* **Task prompt**
Bring together copies of the lines in the data below that contain the word "Fixed".

Records from a data collection:

__________________________________________________

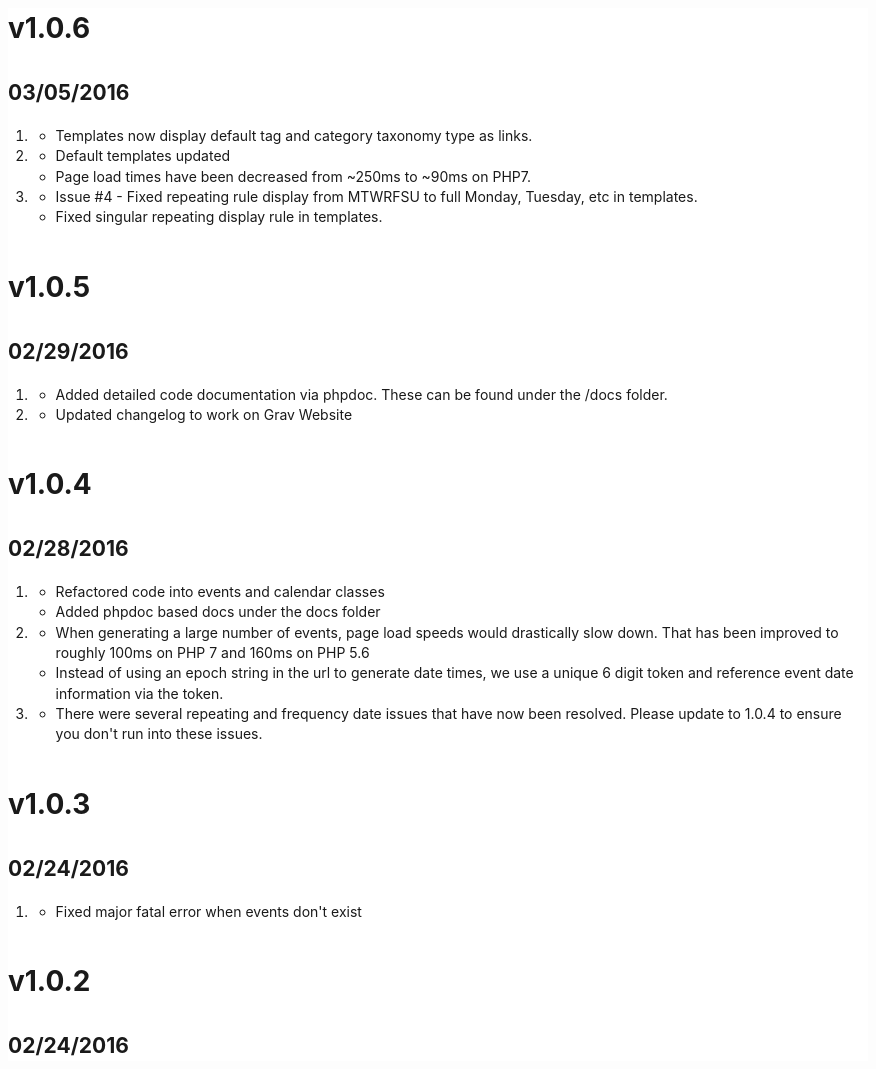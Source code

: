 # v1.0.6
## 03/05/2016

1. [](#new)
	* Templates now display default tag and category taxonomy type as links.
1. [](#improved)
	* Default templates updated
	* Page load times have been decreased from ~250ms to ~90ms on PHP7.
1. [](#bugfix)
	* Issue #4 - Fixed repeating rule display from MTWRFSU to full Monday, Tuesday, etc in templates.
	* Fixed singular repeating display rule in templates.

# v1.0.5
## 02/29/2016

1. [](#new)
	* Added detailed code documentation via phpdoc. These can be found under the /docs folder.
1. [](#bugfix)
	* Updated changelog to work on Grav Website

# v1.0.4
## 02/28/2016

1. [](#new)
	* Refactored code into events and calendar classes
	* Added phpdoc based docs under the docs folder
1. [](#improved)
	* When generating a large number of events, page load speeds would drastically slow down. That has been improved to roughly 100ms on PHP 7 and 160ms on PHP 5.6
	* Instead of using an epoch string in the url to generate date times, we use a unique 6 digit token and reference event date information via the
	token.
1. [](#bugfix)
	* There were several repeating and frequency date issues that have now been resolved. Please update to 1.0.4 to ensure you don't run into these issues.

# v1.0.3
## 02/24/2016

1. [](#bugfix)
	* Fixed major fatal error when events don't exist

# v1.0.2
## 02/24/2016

__________________________________________________

* **Task output**
	* Issue #4 - Fixed repeating rule display from MTWRFSU to full Monday, Tuesday, etc in templates.
	* Fixed singular repeating display rule in templates.
	* Fixed major fatal error when events don't exist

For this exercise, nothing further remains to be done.